Our Customer Development Journey, part 3

Giff Constable Aprizi, startups

peoplelineAprizi is about to enter that crucial phase of open beta, so I wanted to pause and write down the latest installment in our customer development journey (part 1 and 2).  For anyone new to the blog, Aprizi is building a personalization engine for online shopping — a Pandora for e-commerce, if you will. My thesis is that the intersection of two trends, information sharing and information overload, will enable both the creation and the demand for personalization and intelligent filtering services.

Our customer development journey so far has consisted of the following steps over the last few months:

  1. 1-on-1 customer conversations with 2 parts: open-ended questions about shopping behavior, and feedback on tangible product ideas (note: I tried one focus group and disliked format)
  2. an early survey of about 50 consumers
  3. discussions over paper mockups (really helps focus the conversation when it is time for feedback)
  4. follow-up discussions around user experience on our crude alpha website

For our “alpha”, we wanted to discover differences between people’s statements and actions.  Rather than wait for a lot of technical infrastructure, I asked our alpha testers a few questions and played “personal shopper”, i.e. I manually researched 8 recommendations for each person. Testers then browsed the recommendations on a simple website.  Our goal was to test out:

  1. did people give a damn about this kind of service?
  2. what kinds of things did they click on and get excited about?

We got great feedback and learned some things that did not come up during paper testing that changed our thinking and approach. For example, we had separated deals vs product suggestions, and had even contemplated a focus solely on deals. Post-alpha, not only did we decide to do both, but we decided not to treat them differently at all.

This alpha process was, of course, entirely un-scalable, but one of the best things we did was start testing with manual labor behind the scenes rather than waiting for automation (Max Ventilla, a co-founder of Aardvark, recently wrote a great post about that as well).  After we learned some core take-aways, we ceased alpha testing. My opinion was that we learned what we could even with just a small number of people, and the next real wave of learning would come with beta (which still has manual processes, but will be considerably more scalable).
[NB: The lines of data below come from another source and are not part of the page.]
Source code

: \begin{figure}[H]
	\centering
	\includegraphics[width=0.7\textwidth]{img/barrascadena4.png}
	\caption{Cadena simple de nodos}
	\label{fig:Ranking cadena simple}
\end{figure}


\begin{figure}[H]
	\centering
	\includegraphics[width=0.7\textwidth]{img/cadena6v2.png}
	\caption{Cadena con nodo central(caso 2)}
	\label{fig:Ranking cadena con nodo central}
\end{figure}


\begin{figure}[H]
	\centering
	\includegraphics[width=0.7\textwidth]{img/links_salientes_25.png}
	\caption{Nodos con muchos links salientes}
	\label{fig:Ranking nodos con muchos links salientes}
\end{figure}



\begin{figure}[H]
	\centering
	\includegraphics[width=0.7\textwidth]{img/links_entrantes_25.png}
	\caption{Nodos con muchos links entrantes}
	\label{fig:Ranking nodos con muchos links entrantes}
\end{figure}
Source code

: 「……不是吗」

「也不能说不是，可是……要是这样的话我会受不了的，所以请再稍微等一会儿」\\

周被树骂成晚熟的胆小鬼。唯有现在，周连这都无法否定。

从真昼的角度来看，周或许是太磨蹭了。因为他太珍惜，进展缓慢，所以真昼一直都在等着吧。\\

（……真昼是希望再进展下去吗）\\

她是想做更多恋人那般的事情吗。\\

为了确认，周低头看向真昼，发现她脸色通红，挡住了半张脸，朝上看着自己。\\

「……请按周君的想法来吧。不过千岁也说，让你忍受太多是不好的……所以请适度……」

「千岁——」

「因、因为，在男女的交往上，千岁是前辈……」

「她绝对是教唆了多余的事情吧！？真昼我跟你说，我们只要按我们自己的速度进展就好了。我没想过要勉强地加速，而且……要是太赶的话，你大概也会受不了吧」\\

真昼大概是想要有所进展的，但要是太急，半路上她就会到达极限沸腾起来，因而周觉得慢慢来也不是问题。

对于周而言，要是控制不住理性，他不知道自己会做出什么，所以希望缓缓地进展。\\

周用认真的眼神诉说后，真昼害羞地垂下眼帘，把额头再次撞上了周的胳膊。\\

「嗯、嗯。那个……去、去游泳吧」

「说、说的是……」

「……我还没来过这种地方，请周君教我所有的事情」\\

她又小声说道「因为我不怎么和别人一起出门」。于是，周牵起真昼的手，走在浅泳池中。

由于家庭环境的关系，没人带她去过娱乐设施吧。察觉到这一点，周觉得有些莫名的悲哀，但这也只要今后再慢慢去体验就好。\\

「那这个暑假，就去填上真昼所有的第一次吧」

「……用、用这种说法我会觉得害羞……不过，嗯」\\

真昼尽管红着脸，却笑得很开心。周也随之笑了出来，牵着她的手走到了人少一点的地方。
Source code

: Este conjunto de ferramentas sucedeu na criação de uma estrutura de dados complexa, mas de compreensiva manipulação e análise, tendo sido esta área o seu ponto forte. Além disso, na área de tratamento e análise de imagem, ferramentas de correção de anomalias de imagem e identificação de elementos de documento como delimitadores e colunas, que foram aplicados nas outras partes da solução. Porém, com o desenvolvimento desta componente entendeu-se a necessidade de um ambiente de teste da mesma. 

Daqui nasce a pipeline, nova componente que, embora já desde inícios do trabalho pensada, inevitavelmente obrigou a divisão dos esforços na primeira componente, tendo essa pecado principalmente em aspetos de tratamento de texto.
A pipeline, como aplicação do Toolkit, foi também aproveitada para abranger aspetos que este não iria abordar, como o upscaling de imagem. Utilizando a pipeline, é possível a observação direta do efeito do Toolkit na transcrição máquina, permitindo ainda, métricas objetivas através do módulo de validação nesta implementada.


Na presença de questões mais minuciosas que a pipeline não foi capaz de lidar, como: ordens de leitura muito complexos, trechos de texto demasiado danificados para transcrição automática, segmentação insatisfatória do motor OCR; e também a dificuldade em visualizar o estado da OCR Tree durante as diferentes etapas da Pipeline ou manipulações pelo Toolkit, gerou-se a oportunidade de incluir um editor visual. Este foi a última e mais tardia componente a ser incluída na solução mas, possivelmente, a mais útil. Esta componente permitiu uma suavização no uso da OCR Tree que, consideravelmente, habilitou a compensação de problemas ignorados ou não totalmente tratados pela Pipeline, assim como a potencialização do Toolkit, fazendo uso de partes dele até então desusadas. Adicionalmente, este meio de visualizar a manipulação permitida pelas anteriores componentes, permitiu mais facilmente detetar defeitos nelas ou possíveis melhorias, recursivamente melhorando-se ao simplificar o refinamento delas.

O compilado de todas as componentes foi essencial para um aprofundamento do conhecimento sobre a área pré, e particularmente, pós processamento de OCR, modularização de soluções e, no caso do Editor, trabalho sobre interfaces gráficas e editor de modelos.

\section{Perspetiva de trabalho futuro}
It is worth noting that I have limited my customer-facing time and focused almost entirely on product for the last few weeks (I do everything but code). If our focus is on learning and validation, and the next big dose of that needs to have the beta in place, then everything else gets second shrift. On that note, every few days Liz and I have been reviewing our coding task list with a scalpel to make sure we’re really stripping out everything but the true necessities.  We *have* put time into cleaning up the UI, but we felt that we needed a decent baseline of quality given that our target audience is not techie.

Open or Closed Beta?

Our forthcoming beta is going to be completely open.  I had originally been thinking about doing a gmail-like beta program, where people could invite others, and then I changed my mind.  None of my initial reasons held up after a sharp poke with a stick.  Here is my thinking:

  1. we’re not celebrity enough that “exclusivity” will be a huge factor
  2. we’re not celebrity enough (nor pursuing any PR at this point) that we really need to worry about scalability breakage
  3. the first version of the app will be crude and bad, but so few people are going to see it, it doesn’t matter from a brand perspective
  4. far more important is validation and learning, which means maximizing conversion rates, which means letting anyone in who we are blessed enough to *get* to our home page!

Does Lean Startup Work?
What have we gained over the last 4 months in getting to this point?  It is too soon to say what our “product market fit” will look like, but I can say than thinking about lean startup ideas has sped us up.  It helped us focus on the most important things, which is *beyond* critical when you are a tiny, bootstrapping team.  When your brain is swirling night and day around customers, market, distribution, partners, monetization, competition, investment, etc. it is great to have the lean-startup framework to come back to and cut through the mental noise.

(btw, I think the “lean startup” framework should be judged on how it enhances speed, prioritization and focus, not the ultimate success or failure of a particular company)

Have we done everything perfectly? No. We could have done some things faster, and we lost time early in the process  validating some technical hurdles rather than ruthlessly focusing our coding effort on customer value proposition. I also think I should have prioritized landing page tests earlier. But we’re here, we’ve learned a lot, and we’re about to learn a ton more, good or bad.